[Dataset entries]
┄┄┄┄┄┄┄┄┄┄

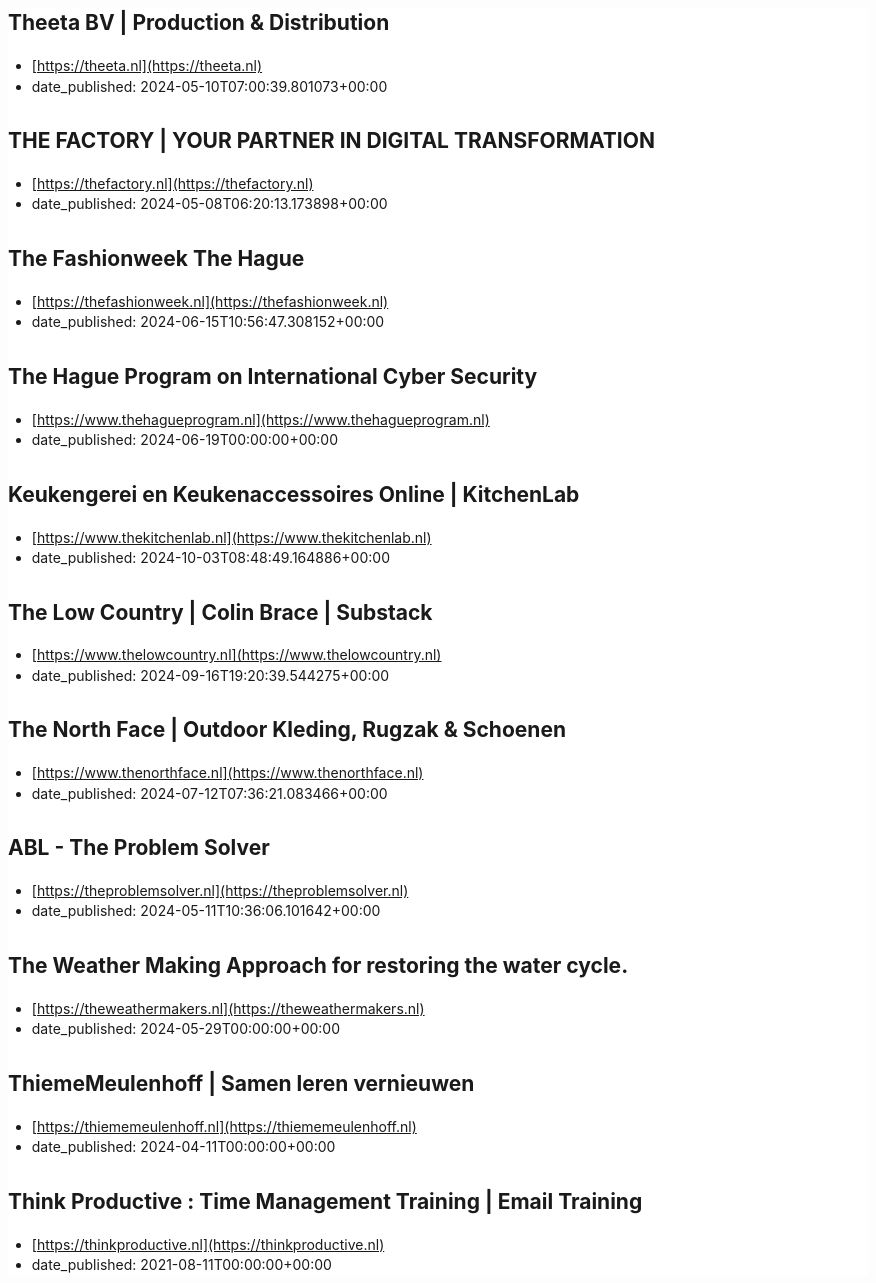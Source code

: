  ## Theeta BV | Production & Distribution
 - [https://theeta.nl](https://theeta.nl)
 - date_published: 2024-05-10T07:00:39.801073+00:00

 ## THE FACTORY | YOUR PARTNER IN DIGITAL TRANSFORMATION
 - [https://thefactory.nl](https://thefactory.nl)
 - date_published: 2024-05-08T06:20:13.173898+00:00

 ## The Fashionweek The Hague
 - [https://thefashionweek.nl](https://thefashionweek.nl)
 - date_published: 2024-06-15T10:56:47.308152+00:00

 ## The Hague Program on International Cyber Security
 - [https://www.thehagueprogram.nl](https://www.thehagueprogram.nl)
 - date_published: 2024-06-19T00:00:00+00:00

 ## Keukengerei en Keukenaccessoires Online | KitchenLab
 - [https://www.thekitchenlab.nl](https://www.thekitchenlab.nl)
 - date_published: 2024-10-03T08:48:49.164886+00:00

 ## The Low Country | Colin Brace | Substack
 - [https://www.thelowcountry.nl](https://www.thelowcountry.nl)
 - date_published: 2024-09-16T19:20:39.544275+00:00

 ## The North Face | Outdoor Kleding, Rugzak & Schoenen
 - [https://www.thenorthface.nl](https://www.thenorthface.nl)
 - date_published: 2024-07-12T07:36:21.083466+00:00

 ## ABL - The Problem Solver
 - [https://theproblemsolver.nl](https://theproblemsolver.nl)
 - date_published: 2024-05-11T10:36:06.101642+00:00

 ## The Weather Making Approach for restoring the water cycle.
 - [https://theweathermakers.nl](https://theweathermakers.nl)
 - date_published: 2024-05-29T00:00:00+00:00

 ## ThiemeMeulenhoff | Samen leren vernieuwen
 - [https://thiememeulenhoff.nl](https://thiememeulenhoff.nl)
 - date_published: 2024-04-11T00:00:00+00:00

 ## Think Productive : Time Management Training | Email Training
 - [https://thinkproductive.nl](https://thinkproductive.nl)
 - date_published: 2021-08-11T00:00:00+00:00
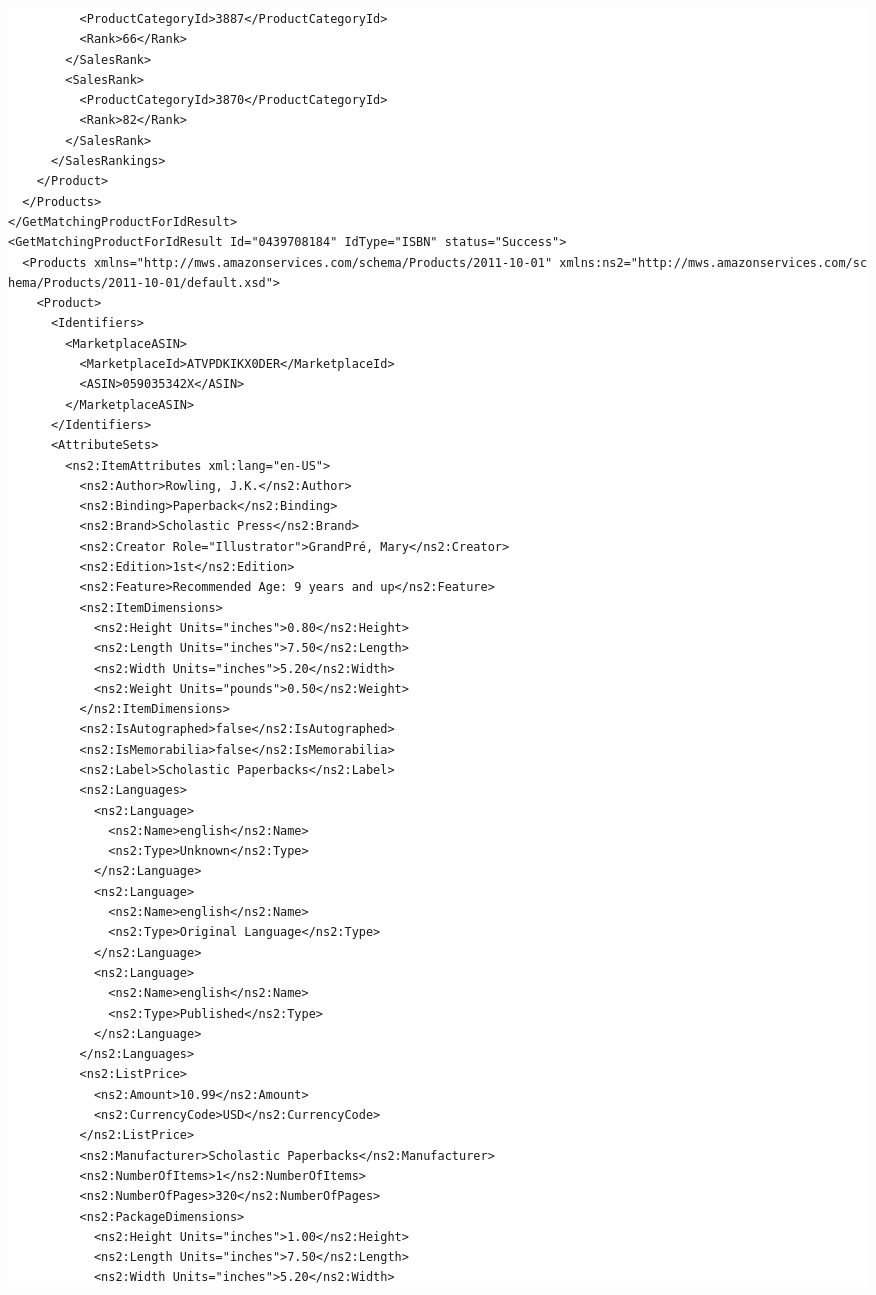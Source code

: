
 ```
          <ProductCategoryId>3887</ProductCategoryId>
          <Rank>66</Rank>
        </SalesRank>
        <SalesRank>
          <ProductCategoryId>3870</ProductCategoryId>
          <Rank>82</Rank>
        </SalesRank>
      </SalesRankings>
    </Product>
  </Products>
</GetMatchingProductForIdResult>
<GetMatchingProductForIdResult Id="0439708184" IdType="ISBN" status="Success">
  <Products xmlns="http://mws.amazonservices.com/schema/Products/2011-10-01" xmlns:ns2="http://mws.amazonservices.com/schema/Products/2011-10-01/default.xsd">
    <Product>
      <Identifiers>
        <MarketplaceASIN>
          <MarketplaceId>ATVPDKIKX0DER</MarketplaceId>
          <ASIN>059035342X</ASIN>
        </MarketplaceASIN>
      </Identifiers>
      <AttributeSets>
        <ns2:ItemAttributes xml:lang="en-US">
          <ns2:Author>Rowling, J.K.</ns2:Author>
          <ns2:Binding>Paperback</ns2:Binding>
          <ns2:Brand>Scholastic Press</ns2:Brand>
          <ns2:Creator Role="Illustrator">GrandPré, Mary</ns2:Creator>
          <ns2:Edition>1st</ns2:Edition>
          <ns2:Feature>Recommended Age: 9 years and up</ns2:Feature>
          <ns2:ItemDimensions>
            <ns2:Height Units="inches">0.80</ns2:Height>
            <ns2:Length Units="inches">7.50</ns2:Length>
            <ns2:Width Units="inches">5.20</ns2:Width>
            <ns2:Weight Units="pounds">0.50</ns2:Weight>
          </ns2:ItemDimensions>
          <ns2:IsAutographed>false</ns2:IsAutographed>
          <ns2:IsMemorabilia>false</ns2:IsMemorabilia>
          <ns2:Label>Scholastic Paperbacks</ns2:Label>
          <ns2:Languages>
            <ns2:Language>
              <ns2:Name>english</ns2:Name>
              <ns2:Type>Unknown</ns2:Type>
            </ns2:Language>
            <ns2:Language>
              <ns2:Name>english</ns2:Name>
              <ns2:Type>Original Language</ns2:Type>
            </ns2:Language>
            <ns2:Language>
              <ns2:Name>english</ns2:Name>
              <ns2:Type>Published</ns2:Type>
            </ns2:Language>
          </ns2:Languages>
          <ns2:ListPrice>
            <ns2:Amount>10.99</ns2:Amount>
            <ns2:CurrencyCode>USD</ns2:CurrencyCode>
          </ns2:ListPrice>
          <ns2:Manufacturer>Scholastic Paperbacks</ns2:Manufacturer>
          <ns2:NumberOfItems>1</ns2:NumberOfItems>
          <ns2:NumberOfPages>320</ns2:NumberOfPages>
          <ns2:PackageDimensions>
            <ns2:Height Units="inches">1.00</ns2:Height>
            <ns2:Length Units="inches">7.50</ns2:Length>
            <ns2:Width Units="inches">5.20</ns2:Width>
```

┄┄┄┄┄┄┄┄┄┄

All records must be output exactly as they are, except for the pictures, which are left out.

» **Problem solution**
Source code

:  ## Theeta BV | Production & Distribution
 - [https://theeta.nl](https://theeta.nl)
 - date_published: 2024-05-10T07:00:39.801073+00:00

 ## THE FACTORY | YOUR PARTNER IN DIGITAL TRANSFORMATION
 - [https://thefactory.nl](https://thefactory.nl)
 - date_published: 2024-05-08T06:20:13.173898+00:00

 ## The Fashionweek The Hague
 - [https://thefashionweek.nl](https://thefashionweek.nl)
 - date_published: 2024-06-15T10:56:47.308152+00:00

 ## The Hague Program on International Cyber Security
 - [https://www.thehagueprogram.nl](https://www.thehagueprogram.nl)
 - date_published: 2024-06-19T00:00:00+00:00

 ## Keukengerei en Keukenaccessoires Online | KitchenLab
 - [https://www.thekitchenlab.nl](https://www.thekitchenlab.nl)
 - date_published: 2024-10-03T08:48:49.164886+00:00

 ## The Low Country | Colin Brace | Substack
 - [https://www.thelowcountry.nl](https://www.thelowcountry.nl)
 - date_published: 2024-09-16T19:20:39.544275+00:00

 ## The North Face | Outdoor Kleding, Rugzak & Schoenen
 - [https://www.thenorthface.nl](https://www.thenorthface.nl)
 - date_published: 2024-07-12T07:36:21.083466+00:00

 ## ABL - The Problem Solver
 - [https://theproblemsolver.nl](https://theproblemsolver.nl)
 - date_published: 2024-05-11T10:36:06.101642+00:00

 ## The Weather Making Approach for restoring the water cycle.
 - [https://theweathermakers.nl](https://theweathermakers.nl)
 - date_published: 2024-05-29T00:00:00+00:00

 ## ThiemeMeulenhoff | Samen leren vernieuwen
 - [https://thiememeulenhoff.nl](https://thiememeulenhoff.nl)
 - date_published: 2024-04-11T00:00:00+00:00

 ## Think Productive : Time Management Training | Email Training
 - [https://thinkproductive.nl](https://thinkproductive.nl)
 - date_published: 2021-08-11T00:00:00+00:00
Source code

:
 ```
          <ProductCategoryId>3887</ProductCategoryId>
          <Rank>66</Rank>
        </SalesRank>
        <SalesRank>
          <ProductCategoryId>3870</ProductCategoryId>
          <Rank>82</Rank>
        </SalesRank>
      </SalesRankings>
    </Product>
  </Products>
</GetMatchingProductForIdResult>
<GetMatchingProductForIdResult Id="0439708184" IdType="ISBN" status="Success">
  <Products xmlns="http://mws.amazonservices.com/schema/Products/2011-10-01" xmlns:ns2="http://mws.amazonservices.com/schema/Products/2011-10-01/default.xsd">
    <Product>
      <Identifiers>
        <MarketplaceASIN>
          <MarketplaceId>ATVPDKIKX0DER</MarketplaceId>
          <ASIN>059035342X</ASIN>
        </MarketplaceASIN>
      </Identifiers>
      <AttributeSets>
        <ns2:ItemAttributes xml:lang="en-US">
          <ns2:Author>Rowling, J.K.</ns2:Author>
          <ns2:Binding>Paperback</ns2:Binding>
          <ns2:Brand>Scholastic Press</ns2:Brand>
          <ns2:Creator Role="Illustrator">GrandPré, Mary</ns2:Creator>
          <ns2:Edition>1st</ns2:Edition>
          <ns2:Feature>Recommended Age: 9 years and up</ns2:Feature>
          <ns2:ItemDimensions>
            <ns2:Height Units="inches">0.80</ns2:Height>
            <ns2:Length Units="inches">7.50</ns2:Length>
            <ns2:Width Units="inches">5.20</ns2:Width>
            <ns2:Weight Units="pounds">0.50</ns2:Weight>
          </ns2:ItemDimensions>
          <ns2:IsAutographed>false</ns2:IsAutographed>
          <ns2:IsMemorabilia>false</ns2:IsMemorabilia>
          <ns2:Label>Scholastic Paperbacks</ns2:Label>
          <ns2:Languages>
            <ns2:Language>
              <ns2:Name>english</ns2:Name>
              <ns2:Type>Unknown</ns2:Type>
            </ns2:Language>
            <ns2:Language>
              <ns2:Name>english</ns2:Name>
              <ns2:Type>Original Language</ns2:Type>
            </ns2:Language>
            <ns2:Language>
              <ns2:Name>english</ns2:Name>
              <ns2:Type>Published</ns2:Type>
            </ns2:Language>
          </ns2:Languages>
          <ns2:ListPrice>
            <ns2:Amount>10.99</ns2:Amount>
            <ns2:CurrencyCode>USD</ns2:CurrencyCode>
          </ns2:ListPrice>
          <ns2:Manufacturer>Scholastic Paperbacks</ns2:Manufacturer>
          <ns2:NumberOfItems>1</ns2:NumberOfItems>
          <ns2:NumberOfPages>320</ns2:NumberOfPages>
          <ns2:PackageDimensions>
            <ns2:Height Units="inches">1.00</ns2:Height>
            <ns2:Length Units="inches">7.50</ns2:Length>
            <ns2:Width Units="inches">5.20</ns2:Width>
```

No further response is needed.